My example happened for comments, based on this INSERT statement (I think):

b5aa7f7ceb/models/migrate.go (L121-L127)

Here is the full gist:

https://gist.github.com/mrsdizzie/681ea0295c11350fea4244a4289665ef

This is just testing migrating the "tea" repo here: https://github.com/go-gitea/tea

But it could maybe happen other places too for similar reasons. For each comment there would be a few dozen variables in that SQL statement, so it breaks depending how many comments there are.
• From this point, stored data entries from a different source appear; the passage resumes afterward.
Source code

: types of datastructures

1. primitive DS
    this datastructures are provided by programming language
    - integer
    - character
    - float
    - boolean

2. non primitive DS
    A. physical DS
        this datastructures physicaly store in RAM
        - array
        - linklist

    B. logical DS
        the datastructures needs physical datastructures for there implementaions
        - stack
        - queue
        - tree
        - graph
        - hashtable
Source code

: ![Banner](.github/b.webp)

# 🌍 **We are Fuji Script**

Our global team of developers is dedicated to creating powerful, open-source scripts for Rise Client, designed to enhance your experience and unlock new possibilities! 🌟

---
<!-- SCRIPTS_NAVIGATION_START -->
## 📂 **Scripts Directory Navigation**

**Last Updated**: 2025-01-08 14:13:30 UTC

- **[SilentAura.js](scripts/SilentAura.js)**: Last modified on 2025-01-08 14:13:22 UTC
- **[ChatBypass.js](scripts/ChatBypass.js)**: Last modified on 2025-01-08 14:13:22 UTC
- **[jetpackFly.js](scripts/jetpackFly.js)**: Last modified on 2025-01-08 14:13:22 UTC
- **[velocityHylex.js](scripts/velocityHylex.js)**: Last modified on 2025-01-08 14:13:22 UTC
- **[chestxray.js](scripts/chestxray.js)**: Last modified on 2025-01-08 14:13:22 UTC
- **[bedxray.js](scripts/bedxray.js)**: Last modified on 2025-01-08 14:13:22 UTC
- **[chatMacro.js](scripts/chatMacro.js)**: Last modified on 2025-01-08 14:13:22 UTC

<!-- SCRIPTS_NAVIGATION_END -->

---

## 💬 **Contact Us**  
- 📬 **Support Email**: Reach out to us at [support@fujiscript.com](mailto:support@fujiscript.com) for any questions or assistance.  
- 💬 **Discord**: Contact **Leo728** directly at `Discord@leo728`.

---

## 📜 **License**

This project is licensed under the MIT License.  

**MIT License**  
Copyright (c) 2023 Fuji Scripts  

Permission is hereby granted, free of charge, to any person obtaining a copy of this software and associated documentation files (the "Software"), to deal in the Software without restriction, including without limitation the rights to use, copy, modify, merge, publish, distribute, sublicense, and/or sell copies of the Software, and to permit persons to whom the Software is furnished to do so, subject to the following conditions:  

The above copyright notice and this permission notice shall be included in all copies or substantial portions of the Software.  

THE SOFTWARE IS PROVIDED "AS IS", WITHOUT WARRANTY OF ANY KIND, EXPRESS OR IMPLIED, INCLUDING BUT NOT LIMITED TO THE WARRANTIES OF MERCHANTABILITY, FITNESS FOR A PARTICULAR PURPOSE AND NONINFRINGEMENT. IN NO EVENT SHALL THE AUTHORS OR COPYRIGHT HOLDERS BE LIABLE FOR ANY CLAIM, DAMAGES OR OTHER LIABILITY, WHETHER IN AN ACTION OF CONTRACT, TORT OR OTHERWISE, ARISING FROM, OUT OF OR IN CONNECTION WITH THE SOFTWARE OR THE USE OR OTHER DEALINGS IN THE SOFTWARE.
Each comment adds about 22 variables to the statement now (one for each column), so even something like 50 total comments (say 10 issues with 5 comments each) is enough to trigger this error since I believe the default SQLITE_MAX_VARIABLE_NUMBER is 999 (22 * 50 = 1,100).

I know this is sort of a limit of sqlite and probably wouldn't happen with others -- but still an issue (and makes testing new migration features difficult since it is nice to use sqlite locally for development).

Maybe we can detect if sqlite and use the old method (or limit it to a known good number like 25 comments at a time)?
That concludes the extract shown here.